Work to complete:
Reproduce the records below exactly as they appear, omitting any pictures they contain.

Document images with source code

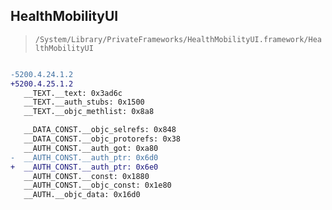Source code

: ## HealthMobilityUI

> `/System/Library/PrivateFrameworks/HealthMobilityUI.framework/HealthMobilityUI`

```diff

-5200.4.24.1.2
+5200.4.25.1.2
   __TEXT.__text: 0x3ad6c
   __TEXT.__auth_stubs: 0x1500
   __TEXT.__objc_methlist: 0x8a8

   __DATA_CONST.__objc_selrefs: 0x848
   __DATA_CONST.__objc_protorefs: 0x38
   __AUTH_CONST.__auth_got: 0xa80
-  __AUTH_CONST.__auth_ptr: 0x6d0
+  __AUTH_CONST.__auth_ptr: 0x6e0
   __AUTH_CONST.__const: 0x1880
   __AUTH_CONST.__objc_const: 0x1e80
   __AUTH.__objc_data: 0x16d0

```

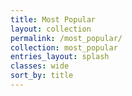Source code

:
 ```yaml
---
title: Most Popular
layout: collection
permalink: /most_popular/
collection: most_popular
entries_layout: splash
classes: wide
sort_by: title
---
```

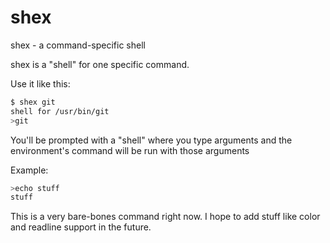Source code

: shex
====

shex - a command-specific shell

shex is a "shell" for one specific command.

Use it like this:
```bash
$ shex git
shell for /usr/bin/git
>git 
```
You'll be prompted with a "shell" where you type arguments and the environment's command will be run with those arguments

Example:
```bash
>echo stuff
stuff
```

This is a very bare-bones command right now. I hope to add stuff like color and readline support in the future.

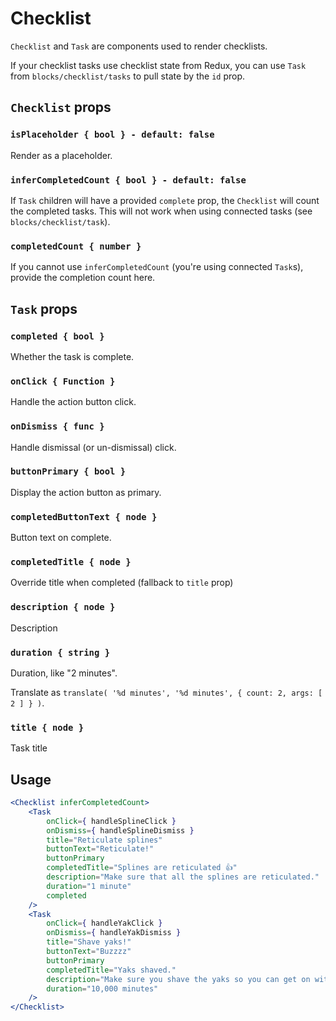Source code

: Checklist
=======

`Checklist` and `Task` are components used to render checklists.

If your checklist tasks use checklist state from Redux, you can use `Task` from `blocks/checklist/tasks` to pull state by the `id` prop.

## `Checklist` props

### `isPlaceholder { bool } - default: false`

Render as a placeholder.

### `inferCompletedCount { bool } - default: false`

If `Task` children will have a provided `complete` prop, the `Checklist` will count the completed
tasks. This will not work when using connected tasks (see `blocks/checklist/task`).

### `completedCount { number }`

If you cannot use `inferCompletedCount` (you're using connected `Task`s), provide the completion
count here.

## `Task` props

### `completed { bool }`

Whether the task is complete.

### `onClick { Function }`

Handle the action button click.

### `onDismiss { func }`

Handle dismissal (or un-dismissal) click.

### `buttonPrimary { bool }`

Display the action button as primary.

### `completedButtonText { node }`

Button text on complete.

### `completedTitle { node }`

Override title when completed (fallback to `title` prop)

### `description { node }`

Description

### `duration { string }`

Duration, like "2 minutes".

Translate as `translate( '%d minutes', '%d minutes', { count: 2, args: [ 2 ] } )`.

### `title { node }`

Task title

## Usage

```jsx
<Checklist inferCompletedCount>
	<Task
		onClick={ handleSplineClick }
		onDismiss={ handleSplineDismiss }
		title="Reticulate splines"
		buttonText="Reticulate!"
		buttonPrimary
		completedTitle="Splines are reticulated 👍"
		description="Make sure that all the splines are reticulated."
		duration="1 minute"
		completed
	/>
	<Task
		onClick={ handleYakClick }
		onDismiss={ handleYakDismiss }
		title="Shave yaks!"
		buttonText="Buzzzz"
		buttonPrimary
		completedTitle="Yaks shaved."
		description="Make sure you shave the yaks so you can get on with your life."
		duration="10,000 minutes"
	/>
</Checklist>
```
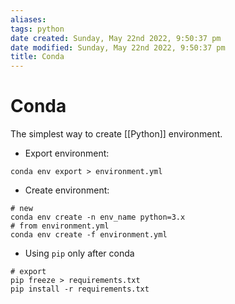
 ```yaml
---
aliases: 
tags: python
date created: Sunday, May 22nd 2022, 9:50:37 pm
date modified: Sunday, May 22nd 2022, 9:50:37 pm
title: Conda
---
```


# Conda

The simplest way to create [[Python]] environment.

- Export environment:
```shell
conda env export > environment.yml
```

- Create environment:
```shell
# new
conda env create -n env_name python=3.x
# from environment.yml
conda env create -f environment.yml
```

- Using `pip` only after conda

```shell
# export
pip freeze > requirements.txt
pip install -r requirements.txt
```
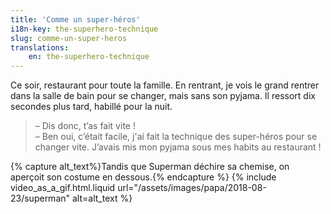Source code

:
 ```yaml
---
title: 'Comme un super-héros'
i18n-key: the-superhero-technique
slug: comme-un-super-heros
translations:
    en: the-superhero-technique
---
```


Ce soir, restaurant pour toute la famille. En rentrant, je vois le grand rentrer
dans la salle de bain pour se changer, mais sans son pyjama. Il ressort dix
secondes plus tard, habillé pour la nuit.

<!-- more -->

> – Dis donc, t’as fait vite !  
> – Ben oui, c’était facile, j'ai fait la technique des super-héros pour se
> changer vite. J’avais mis mon pyjama sous mes habits au restaurant !

{% capture alt_text%}Tandis que Superman déchire sa chemise, on aperçoit son
costume en dessous.{% endcapture %} {% include video_as_a_gif.html.liquid
url="/assets/images/papa/2018-08-23/superman"
alt=alt_text
%}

Answer space:
Source code

: ## HealthMobilityUI

> `/System/Library/PrivateFrameworks/HealthMobilityUI.framework/HealthMobilityUI`

```diff

-5200.4.24.1.2
+5200.4.25.1.2
   __TEXT.__text: 0x3ad6c
   __TEXT.__auth_stubs: 0x1500
   __TEXT.__objc_methlist: 0x8a8

   __DATA_CONST.__objc_selrefs: 0x848
   __DATA_CONST.__objc_protorefs: 0x38
   __AUTH_CONST.__auth_got: 0xa80
-  __AUTH_CONST.__auth_ptr: 0x6d0
+  __AUTH_CONST.__auth_ptr: 0x6e0
   __AUTH_CONST.__const: 0x1880
   __AUTH_CONST.__objc_const: 0x1e80
   __AUTH.__objc_data: 0x16d0

```

Source code

:
 ```yaml
---
title: Most Popular
layout: collection
permalink: /most_popular/
collection: most_popular
entries_layout: splash
classes: wide
sort_by: title
---
```

Source code

: shex
====

shex - a command-specific shell

shex is a "shell" for one specific command.

Use it like this:
```bash
$ shex git
shell for /usr/bin/git
>git 
```
You'll be prompted with a "shell" where you type arguments and the environment's command will be run with those arguments

Example:
```bash
>echo stuff
stuff
```

This is a very bare-bones command right now. I hope to add stuff like color and readline support in the future.

Source code

: Checklist
=======

`Checklist` and `Task` are components used to render checklists.

If your checklist tasks use checklist state from Redux, you can use `Task` from `blocks/checklist/tasks` to pull state by the `id` prop.

## `Checklist` props

### `isPlaceholder { bool } - default: false`

Render as a placeholder.

### `inferCompletedCount { bool } - default: false`

If `Task` children will have a provided `complete` prop, the `Checklist` will count the completed
tasks. This will not work when using connected tasks (see `blocks/checklist/task`).

### `completedCount { number }`

If you cannot use `inferCompletedCount` (you're using connected `Task`s), provide the completion
count here.

## `Task` props

### `completed { bool }`

Whether the task is complete.

### `onClick { Function }`

Handle the action button click.

### `onDismiss { func }`

Handle dismissal (or un-dismissal) click.

### `buttonPrimary { bool }`

Display the action button as primary.

### `completedButtonText { node }`

Button text on complete.

### `completedTitle { node }`

Override title when completed (fallback to `title` prop)

### `description { node }`

Description

### `duration { string }`

Duration, like "2 minutes".

Translate as `translate( '%d minutes', '%d minutes', { count: 2, args: [ 2 ] } )`.

### `title { node }`

Task title

## Usage

```jsx
<Checklist inferCompletedCount>
	<Task
		onClick={ handleSplineClick }
		onDismiss={ handleSplineDismiss }
		title="Reticulate splines"
		buttonText="Reticulate!"
		buttonPrimary
		completedTitle="Splines are reticulated 👍"
		description="Make sure that all the splines are reticulated."
		duration="1 minute"
		completed
	/>
	<Task
		onClick={ handleYakClick }
		onDismiss={ handleYakDismiss }
		title="Shave yaks!"
		buttonText="Buzzzz"
		buttonPrimary
		completedTitle="Yaks shaved."
		description="Make sure you shave the yaks so you can get on with your life."
		duration="10,000 minutes"
	/>
</Checklist>
```
 ```yaml
---
aliases: 
tags: python
date created: Sunday, May 22nd 2022, 9:50:37 pm
date modified: Sunday, May 22nd 2022, 9:50:37 pm
title: Conda
---
```


# Conda

The simplest way to create [[Python]] environment.

- Export environment:
```shell
conda env export > environment.yml
```

- Create environment:
```shell
# new
conda env create -n env_name python=3.x
# from environment.yml
conda env create -f environment.yml
```

- Using `pip` only after conda

```shell
# export
pip freeze > requirements.txt
pip install -r requirements.txt
```
Source code

:
 ```yaml
---
title: 'Comme un super-héros'
i18n-key: the-superhero-technique
slug: comme-un-super-heros
translations:
    en: the-superhero-technique
---
```


Ce soir, restaurant pour toute la famille. En rentrant, je vois le grand rentrer
dans la salle de bain pour se changer, mais sans son pyjama. Il ressort dix
secondes plus tard, habillé pour la nuit.

<!-- more -->

> – Dis donc, t’as fait vite !  
> – Ben oui, c’était facile, j'ai fait la technique des super-héros pour se
> changer vite. J’avais mis mon pyjama sous mes habits au restaurant !

{% capture alt_text%}Tandis que Superman déchire sa chemise, on aperçoit son
costume en dessous.{% endcapture %} {% include video_as_a_gif.html.liquid
url="/assets/images/papa/2018-08-23/superman"
alt=alt_text
%}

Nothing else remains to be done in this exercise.